Aprendizagem contínua
A velocidade das transformações econômicas, tecnológicas e sociais reduz o prazo de validade do conhecimento. O relatório “The Future of Jobs 2025”, do Fórum Econômico Mundial, estima que 39% das habilidades atuais estarão defasadas até 2030, evidenciando um contexto em que a aprendizagem contínua deixa de representar uma vantagem competitiva e se aproxima de uma necessidade profissional.
O comportamento das novas gerações confirma essa tendência. Segundo a pesquisa da Globo Gente, nove em cada dez jovens pretendem realizar outra formação além da graduação no próximo ano.

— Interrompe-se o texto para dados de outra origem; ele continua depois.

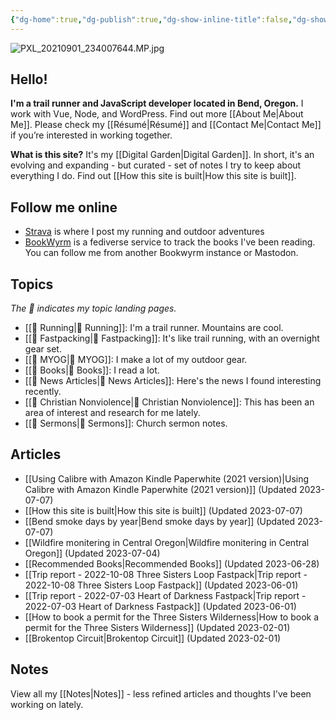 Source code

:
 ```yaml
---
{"dg-home":true,"dg-publish":true,"dg-show-inline-title":false,"dg-show-backlinks":false,"permalink":"/index/","tags":["gardenEntry"],"dgShowBacklinks":false,"dgShowInlineTitle":false,"dgPassFrontmatter":true}
---
```



![PXL_20210901_234007644.MP.jpg](/img/user/98-attachments/PXL_20210901_234007644.MP.jpg)

## Hello!

**I'm a trail runner and JavaScript developer located in Bend, Oregon.** I work with Vue, Node, and WordPress. Find out more [[About Me\|About Me]]. Please check my [[Résumé\|Résumé]] and [[Contact Me\|Contact Me]] if you’re interested in working together.

**What is this site?** It's my [[Digital Garden\|Digital Garden]]. In short, it's an evolving and expanding - but curated - set of notes I try to keep about everything I do. Find out [[How this site is built\|How this site is built]].

## Follow me online

* [Strava](https://www.strava.com/athletes/1057219) is where I post my running and outdoor adventures
* [BookWyrm](https://bookwyrm.ajy.co/user/aaronjamesyoung) is a fediverse service to track the books I've been reading. You can follow me from another Bookwyrm instance or Mastodon.

## Topics

*The 📘 indicates my topic landing pages.*

* [[📘 Running\|📘 Running]]: I'm a trail runner. Mountains are cool.
* [[📘 Fastpacking\|📘 Fastpacking]]: It's like trail running, with an overnight gear set.
* [[📘 MYOG\|📘 MYOG]]: I make a lot of my outdoor gear.
* [[📘 Books\|📘 Books]]: I read a lot.
* [[📘 News Articles\|📘 News Articles]]: Here's the news I found interesting recently.
* [[📘 Christian Nonviolence\|📘 Christian Nonviolence]]: This has been an area of interest and research for me lately.
* [[📘 Sermons\|📘 Sermons]]: Church sermon notes.

## Articles
- [[Using Calibre with Amazon Kindle Paperwhite (2021 version)\|Using Calibre with Amazon Kindle Paperwhite (2021 version)]] (Updated 2023-07-07)
- [[How this site is built\|How this site is built]] (Updated 2023-07-07)
- [[Bend smoke days by year\|Bend smoke days by year]] (Updated 2023-07-07)
- [[Wildfire monitering in Central Oregon\|Wildfire monitering in Central Oregon]] (Updated 2023-07-04)
- [[Recommended Books\|Recommended Books]] (Updated 2023-06-28)
- [[Trip report - 2022-10-08 Three Sisters Loop Fastpack\|Trip report - 2022-10-08 Three Sisters Loop Fastpack]] (Updated 2023-06-01)
- [[Trip report - 2022-07-03 Heart of Darkness Fastpack\|Trip report - 2022-07-03 Heart of Darkness Fastpack]] (Updated 2023-06-01)
- [[How to book a permit for the Three Sisters Wilderness\|How to book a permit for the Three Sisters Wilderness]] (Updated 2023-02-01)
- [[Brokentop Circuit\|Brokentop Circuit]] (Updated 2023-02-01)


## Notes

View all my [[Notes\|Notes]] - less refined articles and thoughts I've been working on lately.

A busca por cursos livres, idiomas e especializações revela que o desenvolvimento profissional extrapola o ensino superior e acompanha diferentes etapas da vida.
Cresce, assim, a expectativa por experiências de aprendizagem compatíveis com esse ritmo. O valor da educação está cada vez mais associado ao repertório construído ao longo da trajetória profissional, à atualização constante e à capacidade de responder às transformações do mercado.
Flexibilidade é decisiva
Se aprender acompanha toda a trajetória profissional, também muda a forma de acessar a educação. Flexibilidade tornou-se um fator decisivo na escolha pelo ensino superior. Pela primeira vez, a Educação a Distância (EaD) superou o ensino presencial e passou a concentrar 50,7% das matrículas no Brasil, segundo o Censo da Educação Superior 2023, do Ministério da Educação (MEC) e do Instituto Nacional de Estudos e Pesquisas Educacionais Anísio Teixeira (Inep). No Rio Grande do Sul, o movimento é ainda mais expressivo: 58,3% dos estudantes já estão matriculados na modalidade, conforme o Panorama da Educação Superior Privada no Rio Grande do Sul, do Semesp.
A expansão da EaD acompanha mudanças na forma como os brasileiros organizam seu tempo. Segundo o “Mapa do Ensino Superior no Brasil 2025”, também do Semesp, a modalidade avançou quase 300% na última década, impulsionada pela possibilidade de conciliar estudo, trabalho e responsabilidades familiares. A decisão pela graduação incorpora fatores como disponibilidade de tempo, mobilidade e autonomia para definir quando, onde e como aprender.
Comunicar valor
Não à toa, a forma de escolher uma instituição acompanha as mudanças no consumo de informação. Redes sociais, criadores de conteúdo, inteligência artificial e diferentes plataformas ampliam as referências consideradas pelos estudantes e distribuem a jornada de decisão entre diversos pontos de contato. Nesse ambiente, a disputa começa muito antes das inscrições. Demonstrar como a formação se conecta aos projetos de vida, às perspectivas profissionais e às demandas do mercado fortalece a percepção de valor durante todo o processo de escolha.
Compreender esse comportamento ajuda instituições de ensino a desenvolver estratégias de comunicação alinhadas às expectativas do público e à evolução do segmento. A forma como uma instituição comunica seu propósito e seus diferenciais influencia a decisão muito antes da matrícula, fortalece a reputação da marca e consolida relações de confiança com futuros estudantes.